**What is required:** Restate the data that follows exactly as it stands, beginning with the first line and ending with the line that contains "Stage File Documentation".

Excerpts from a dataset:
= = = = =

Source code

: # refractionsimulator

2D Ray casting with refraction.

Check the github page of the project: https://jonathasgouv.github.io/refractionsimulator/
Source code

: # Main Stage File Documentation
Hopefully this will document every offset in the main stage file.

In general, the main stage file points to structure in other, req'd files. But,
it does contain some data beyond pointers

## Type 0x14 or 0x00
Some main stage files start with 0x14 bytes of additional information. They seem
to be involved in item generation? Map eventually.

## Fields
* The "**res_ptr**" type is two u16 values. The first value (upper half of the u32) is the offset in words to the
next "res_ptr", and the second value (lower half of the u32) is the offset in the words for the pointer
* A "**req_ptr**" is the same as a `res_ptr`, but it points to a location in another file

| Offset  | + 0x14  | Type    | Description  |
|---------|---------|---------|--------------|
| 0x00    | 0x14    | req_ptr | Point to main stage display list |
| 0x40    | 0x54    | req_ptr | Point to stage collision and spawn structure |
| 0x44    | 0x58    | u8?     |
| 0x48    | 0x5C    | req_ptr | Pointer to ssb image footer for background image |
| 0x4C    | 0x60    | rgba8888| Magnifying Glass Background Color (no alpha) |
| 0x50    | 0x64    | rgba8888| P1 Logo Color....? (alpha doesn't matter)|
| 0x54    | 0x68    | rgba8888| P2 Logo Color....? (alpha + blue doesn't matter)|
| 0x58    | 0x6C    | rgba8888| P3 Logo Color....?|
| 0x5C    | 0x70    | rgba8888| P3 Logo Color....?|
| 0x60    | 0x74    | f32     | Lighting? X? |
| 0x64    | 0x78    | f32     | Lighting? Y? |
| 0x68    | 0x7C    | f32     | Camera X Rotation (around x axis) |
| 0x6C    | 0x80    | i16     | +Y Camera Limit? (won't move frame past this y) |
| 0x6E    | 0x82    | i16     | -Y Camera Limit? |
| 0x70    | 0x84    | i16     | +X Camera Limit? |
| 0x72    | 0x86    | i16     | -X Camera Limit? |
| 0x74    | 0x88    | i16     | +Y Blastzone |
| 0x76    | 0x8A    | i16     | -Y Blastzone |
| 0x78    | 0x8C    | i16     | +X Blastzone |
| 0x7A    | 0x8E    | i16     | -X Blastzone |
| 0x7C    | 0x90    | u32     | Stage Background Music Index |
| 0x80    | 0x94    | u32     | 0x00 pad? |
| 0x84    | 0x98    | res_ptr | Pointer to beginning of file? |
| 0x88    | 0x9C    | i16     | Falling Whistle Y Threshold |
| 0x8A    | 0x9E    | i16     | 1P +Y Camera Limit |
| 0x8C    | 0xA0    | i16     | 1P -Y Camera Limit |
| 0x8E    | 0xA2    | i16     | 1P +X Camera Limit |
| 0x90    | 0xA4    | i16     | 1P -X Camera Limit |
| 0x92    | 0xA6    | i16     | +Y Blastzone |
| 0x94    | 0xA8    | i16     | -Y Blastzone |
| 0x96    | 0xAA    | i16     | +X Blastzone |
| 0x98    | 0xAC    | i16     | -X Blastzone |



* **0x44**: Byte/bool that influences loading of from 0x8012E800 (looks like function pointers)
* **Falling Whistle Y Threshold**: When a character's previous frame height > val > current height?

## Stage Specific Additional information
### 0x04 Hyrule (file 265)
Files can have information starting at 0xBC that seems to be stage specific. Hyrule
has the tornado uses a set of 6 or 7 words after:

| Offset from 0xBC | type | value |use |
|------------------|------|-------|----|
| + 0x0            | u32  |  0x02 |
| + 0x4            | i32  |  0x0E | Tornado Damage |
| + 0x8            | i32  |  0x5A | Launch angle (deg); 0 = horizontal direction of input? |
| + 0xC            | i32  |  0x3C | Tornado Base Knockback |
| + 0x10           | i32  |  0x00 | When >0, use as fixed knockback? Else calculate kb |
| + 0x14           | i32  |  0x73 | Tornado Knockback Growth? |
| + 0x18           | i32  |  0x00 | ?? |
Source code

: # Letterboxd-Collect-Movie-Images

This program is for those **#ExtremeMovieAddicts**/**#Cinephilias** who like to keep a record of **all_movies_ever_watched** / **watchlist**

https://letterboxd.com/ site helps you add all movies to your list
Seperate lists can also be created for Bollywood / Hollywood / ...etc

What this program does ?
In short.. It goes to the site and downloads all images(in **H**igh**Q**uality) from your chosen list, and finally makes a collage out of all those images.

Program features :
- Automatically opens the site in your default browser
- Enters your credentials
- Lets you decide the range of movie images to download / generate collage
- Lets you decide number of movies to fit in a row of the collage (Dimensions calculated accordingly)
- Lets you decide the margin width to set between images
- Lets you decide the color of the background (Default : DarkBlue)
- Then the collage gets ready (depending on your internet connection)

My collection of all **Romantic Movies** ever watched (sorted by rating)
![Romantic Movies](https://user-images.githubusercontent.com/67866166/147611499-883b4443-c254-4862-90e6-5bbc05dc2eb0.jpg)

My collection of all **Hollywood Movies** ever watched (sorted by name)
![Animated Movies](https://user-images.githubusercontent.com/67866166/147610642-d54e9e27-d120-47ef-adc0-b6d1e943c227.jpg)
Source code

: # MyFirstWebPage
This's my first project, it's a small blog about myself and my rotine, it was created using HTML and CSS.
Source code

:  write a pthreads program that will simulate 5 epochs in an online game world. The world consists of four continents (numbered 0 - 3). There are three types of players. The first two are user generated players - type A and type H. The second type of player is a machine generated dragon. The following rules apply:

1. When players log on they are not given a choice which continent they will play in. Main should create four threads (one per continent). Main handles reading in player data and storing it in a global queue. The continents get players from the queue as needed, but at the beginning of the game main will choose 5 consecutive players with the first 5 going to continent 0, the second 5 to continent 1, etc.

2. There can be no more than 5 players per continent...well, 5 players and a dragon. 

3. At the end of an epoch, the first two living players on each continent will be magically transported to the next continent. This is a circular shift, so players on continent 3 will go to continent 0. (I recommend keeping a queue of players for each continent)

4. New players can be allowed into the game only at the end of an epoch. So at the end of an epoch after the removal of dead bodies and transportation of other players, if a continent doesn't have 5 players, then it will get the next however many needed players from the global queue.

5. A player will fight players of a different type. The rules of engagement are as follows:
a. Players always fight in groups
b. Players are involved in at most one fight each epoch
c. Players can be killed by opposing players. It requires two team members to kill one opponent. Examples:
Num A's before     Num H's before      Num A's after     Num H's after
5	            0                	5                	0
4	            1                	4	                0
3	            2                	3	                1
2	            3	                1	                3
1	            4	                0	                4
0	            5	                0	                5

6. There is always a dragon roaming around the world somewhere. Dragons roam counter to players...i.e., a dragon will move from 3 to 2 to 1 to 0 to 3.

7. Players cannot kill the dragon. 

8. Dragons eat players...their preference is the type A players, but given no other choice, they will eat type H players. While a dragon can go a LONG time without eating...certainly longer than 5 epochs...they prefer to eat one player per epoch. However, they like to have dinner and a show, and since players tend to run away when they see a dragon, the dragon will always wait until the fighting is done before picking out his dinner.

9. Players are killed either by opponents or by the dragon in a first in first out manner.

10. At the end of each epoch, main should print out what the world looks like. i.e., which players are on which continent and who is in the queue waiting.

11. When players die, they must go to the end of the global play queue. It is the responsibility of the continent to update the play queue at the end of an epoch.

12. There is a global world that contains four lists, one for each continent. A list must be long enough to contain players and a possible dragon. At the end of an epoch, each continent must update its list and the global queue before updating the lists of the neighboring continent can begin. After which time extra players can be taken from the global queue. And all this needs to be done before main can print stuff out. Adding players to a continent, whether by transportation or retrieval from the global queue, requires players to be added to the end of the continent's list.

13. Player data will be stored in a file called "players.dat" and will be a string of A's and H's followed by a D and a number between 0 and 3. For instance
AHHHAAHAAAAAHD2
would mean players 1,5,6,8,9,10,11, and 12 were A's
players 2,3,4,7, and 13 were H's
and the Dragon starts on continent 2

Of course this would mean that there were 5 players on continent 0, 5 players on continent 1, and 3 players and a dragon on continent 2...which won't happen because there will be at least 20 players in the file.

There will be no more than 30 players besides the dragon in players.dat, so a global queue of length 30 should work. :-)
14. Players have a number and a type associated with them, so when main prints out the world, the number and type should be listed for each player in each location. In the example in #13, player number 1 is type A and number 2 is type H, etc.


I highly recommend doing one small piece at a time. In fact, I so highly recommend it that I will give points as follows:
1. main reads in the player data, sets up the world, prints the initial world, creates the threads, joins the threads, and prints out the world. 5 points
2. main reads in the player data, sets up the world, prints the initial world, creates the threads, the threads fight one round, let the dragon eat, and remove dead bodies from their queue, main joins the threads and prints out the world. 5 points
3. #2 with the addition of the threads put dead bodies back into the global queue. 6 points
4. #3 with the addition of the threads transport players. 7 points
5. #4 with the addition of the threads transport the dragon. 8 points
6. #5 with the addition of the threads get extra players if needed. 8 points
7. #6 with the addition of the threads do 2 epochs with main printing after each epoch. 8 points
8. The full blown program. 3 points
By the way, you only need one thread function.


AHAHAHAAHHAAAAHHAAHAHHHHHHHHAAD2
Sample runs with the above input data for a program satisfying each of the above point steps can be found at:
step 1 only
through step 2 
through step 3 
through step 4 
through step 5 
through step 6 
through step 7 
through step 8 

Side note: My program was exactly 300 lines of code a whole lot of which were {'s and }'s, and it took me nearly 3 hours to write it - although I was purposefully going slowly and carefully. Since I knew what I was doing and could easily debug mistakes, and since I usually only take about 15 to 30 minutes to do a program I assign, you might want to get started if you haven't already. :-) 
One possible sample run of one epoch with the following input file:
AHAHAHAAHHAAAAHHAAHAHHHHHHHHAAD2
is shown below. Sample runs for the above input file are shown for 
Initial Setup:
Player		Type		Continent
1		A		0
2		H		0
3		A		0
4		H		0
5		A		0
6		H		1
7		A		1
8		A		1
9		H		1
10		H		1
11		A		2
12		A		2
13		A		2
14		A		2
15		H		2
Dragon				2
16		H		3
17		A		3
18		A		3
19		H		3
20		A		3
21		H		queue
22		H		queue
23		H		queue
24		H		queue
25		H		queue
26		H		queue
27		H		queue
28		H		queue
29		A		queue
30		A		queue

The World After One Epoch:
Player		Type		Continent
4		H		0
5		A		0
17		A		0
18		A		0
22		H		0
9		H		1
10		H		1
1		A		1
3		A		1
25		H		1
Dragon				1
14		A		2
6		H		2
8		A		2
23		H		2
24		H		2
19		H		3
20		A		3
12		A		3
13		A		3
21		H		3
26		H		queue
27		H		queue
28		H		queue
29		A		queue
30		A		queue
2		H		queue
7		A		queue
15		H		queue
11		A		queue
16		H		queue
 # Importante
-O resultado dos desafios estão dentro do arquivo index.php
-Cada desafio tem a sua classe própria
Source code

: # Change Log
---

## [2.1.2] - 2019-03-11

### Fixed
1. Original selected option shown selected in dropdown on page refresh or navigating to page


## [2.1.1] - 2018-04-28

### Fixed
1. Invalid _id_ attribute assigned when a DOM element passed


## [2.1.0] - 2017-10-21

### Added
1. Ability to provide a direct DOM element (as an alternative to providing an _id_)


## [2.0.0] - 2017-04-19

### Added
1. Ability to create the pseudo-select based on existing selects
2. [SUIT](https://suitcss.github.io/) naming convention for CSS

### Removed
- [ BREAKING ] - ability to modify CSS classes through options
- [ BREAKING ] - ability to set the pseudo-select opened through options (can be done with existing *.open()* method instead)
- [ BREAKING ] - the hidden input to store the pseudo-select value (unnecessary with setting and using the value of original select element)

= = = = =

**Response to this task:**
Source code

: # refractionsimulator

2D Ray casting with refraction.

Check the github page of the project: https://jonathasgouv.github.io/refractionsimulator/
Source code

: # Main Stage File Documentation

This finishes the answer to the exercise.